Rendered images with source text

Segment Open

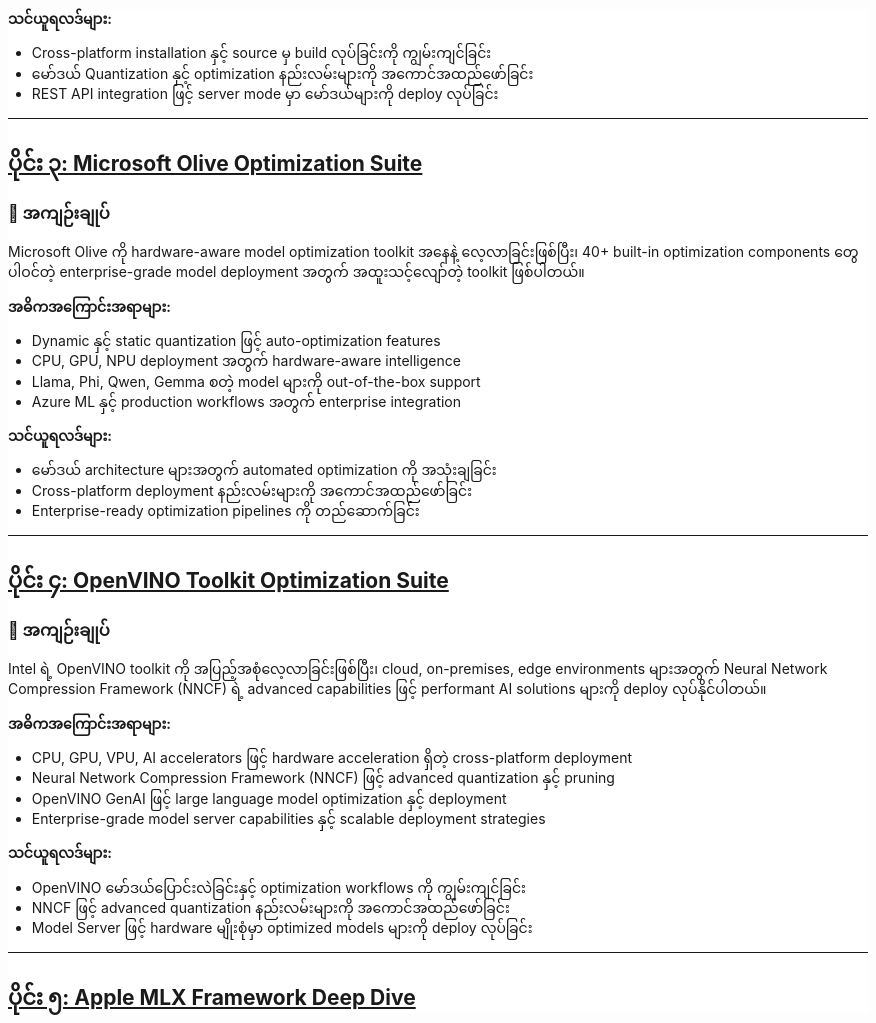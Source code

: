 **သင်ယူရလဒ်များ:**
- Cross-platform installation နှင့် source မှ build လုပ်ခြင်းကို ကျွမ်းကျင်ခြင်း
- မော်ဒယ် Quantization နှင့် optimization နည်းလမ်းများကို အကောင်အထည်ဖော်ခြင်း
- REST API integration ဖြင့် server mode မှာ မော်ဒယ်များကို deploy လုပ်ခြင်း

---

## [ပိုင်း ၃: Microsoft Olive Optimization Suite](./03.MicrosoftOlive.md)

### 🎯 အကျဉ်းချုပ်
Microsoft Olive ကို hardware-aware model optimization toolkit အနေနဲ့ လေ့လာခြင်းဖြစ်ပြီး၊ 40+ built-in optimization components တွေပါဝင်တဲ့ enterprise-grade model deployment အတွက် အထူးသင့်လျော်တဲ့ toolkit ဖြစ်ပါတယ်။

**အဓိကအကြောင်းအရာများ:**
- Dynamic နှင့် static quantization ဖြင့် auto-optimization features
- CPU, GPU, NPU deployment အတွက် hardware-aware intelligence
- Llama, Phi, Qwen, Gemma စတဲ့ model များကို out-of-the-box support
- Azure ML နှင့် production workflows အတွက် enterprise integration

**သင်ယူရလဒ်များ:**
- မော်ဒယ် architecture များအတွက် automated optimization ကို အသုံးချခြင်း
- Cross-platform deployment နည်းလမ်းများကို အကောင်အထည်ဖော်ခြင်း
- Enterprise-ready optimization pipelines ကို တည်ဆောက်ခြင်း

---

## [ပိုင်း ၄: OpenVINO Toolkit Optimization Suite](./04.openvino.md)

### 🎯 အကျဉ်းချုပ်
Intel ရဲ့ OpenVINO toolkit ကို အပြည့်အစုံလေ့လာခြင်းဖြစ်ပြီး၊ cloud, on-premises, edge environments များအတွက် Neural Network Compression Framework (NNCF) ရဲ့ advanced capabilities ဖြင့် performant AI solutions များကို deploy လုပ်နိုင်ပါတယ်။

**အဓိကအကြောင်းအရာများ:**
- CPU, GPU, VPU, AI accelerators ဖြင့် hardware acceleration ရှိတဲ့ cross-platform deployment
- Neural Network Compression Framework (NNCF) ဖြင့် advanced quantization နှင့် pruning
- OpenVINO GenAI ဖြင့် large language model optimization နှင့် deployment
- Enterprise-grade model server capabilities နှင့် scalable deployment strategies

**သင်ယူရလဒ်များ:**
- OpenVINO မော်ဒယ်ပြောင်းလဲခြင်းနှင့် optimization workflows ကို ကျွမ်းကျင်ခြင်း
- NNCF ဖြင့် advanced quantization နည်းလမ်းများကို အကောင်အထည်ဖော်ခြင်း
- Model Server ဖြင့် hardware မျိုးစုံမှာ optimized models များကို deploy လုပ်ခြင်း

---

## [ပိုင်း ၅: Apple MLX Framework Deep Dive](./05.AppleMLX.md)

Segment Closed

(REQUIRED ACTION):
Above are records with pictures; repeat them exactly, but without the pictures.

(WRITTEN ANSWER):
Source code

: **သင်ယူရလဒ်များ:**
- Cross-platform installation နှင့် source မှ build လုပ်ခြင်းကို ကျွမ်းကျင်ခြင်း
- မော်ဒယ် Quantization နှင့် optimization နည်းလမ်းများကို အကောင်အထည်ဖော်ခြင်း
- REST API integration ဖြင့် server mode မှာ မော်ဒယ်များကို deploy လုပ်ခြင်း

---

## [ပိုင်း ၃: Microsoft Olive Optimization Suite](./03.MicrosoftOlive.md)

### 🎯 အကျဉ်းချုပ်
Microsoft Olive ကို hardware-aware model optimization toolkit အနေနဲ့ လေ့လာခြင်းဖြစ်ပြီး၊ 40+ built-in optimization components တွေပါဝင်တဲ့ enterprise-grade model deployment အတွက် အထူးသင့်လျော်တဲ့ toolkit ဖြစ်ပါတယ်။

**အဓိကအကြောင်းအရာများ:**
- Dynamic နှင့် static quantization ဖြင့် auto-optimization features
- CPU, GPU, NPU deployment အတွက် hardware-aware intelligence
- Llama, Phi, Qwen, Gemma စတဲ့ model များကို out-of-the-box support
- Azure ML နှင့် production workflows အတွက် enterprise integration

**သင်ယူရလဒ်များ:**
- မော်ဒယ် architecture များအတွက် automated optimization ကို အသုံးချခြင်း
- Cross-platform deployment နည်းလမ်းများကို အကောင်အထည်ဖော်ခြင်း
- Enterprise-ready optimization pipelines ကို တည်ဆောက်ခြင်း

---

## [ပိုင်း ၄: OpenVINO Toolkit Optimization Suite](./04.openvino.md)

### 🎯 အကျဉ်းချုပ်
Intel ရဲ့ OpenVINO toolkit ကို အပြည့်အစုံလေ့လာခြင်းဖြစ်ပြီး၊ cloud, on-premises, edge environments များအတွက် Neural Network Compression Framework (NNCF) ရဲ့ advanced capabilities ဖြင့် performant AI solutions များကို deploy လုပ်နိုင်ပါတယ်။

**အဓိကအကြောင်းအရာများ:**
- CPU, GPU, VPU, AI accelerators ဖြင့် hardware acceleration ရှိတဲ့ cross-platform deployment
- Neural Network Compression Framework (NNCF) ဖြင့် advanced quantization နှင့် pruning
- OpenVINO GenAI ဖြင့် large language model optimization နှင့် deployment
- Enterprise-grade model server capabilities နှင့် scalable deployment strategies

**သင်ယူရလဒ်များ:**
- OpenVINO မော်ဒယ်ပြောင်းလဲခြင်းနှင့် optimization workflows ကို ကျွမ်းကျင်ခြင်း
- NNCF ဖြင့် advanced quantization နည်းလမ်းများကို အကောင်အထည်ဖော်ခြင်း
- Model Server ဖြင့် hardware မျိုးစုံမှာ optimized models များကို deploy လုပ်ခြင်း

---

## [ပိုင်း ၅: Apple MLX Framework Deep Dive](./05.AppleMLX.md)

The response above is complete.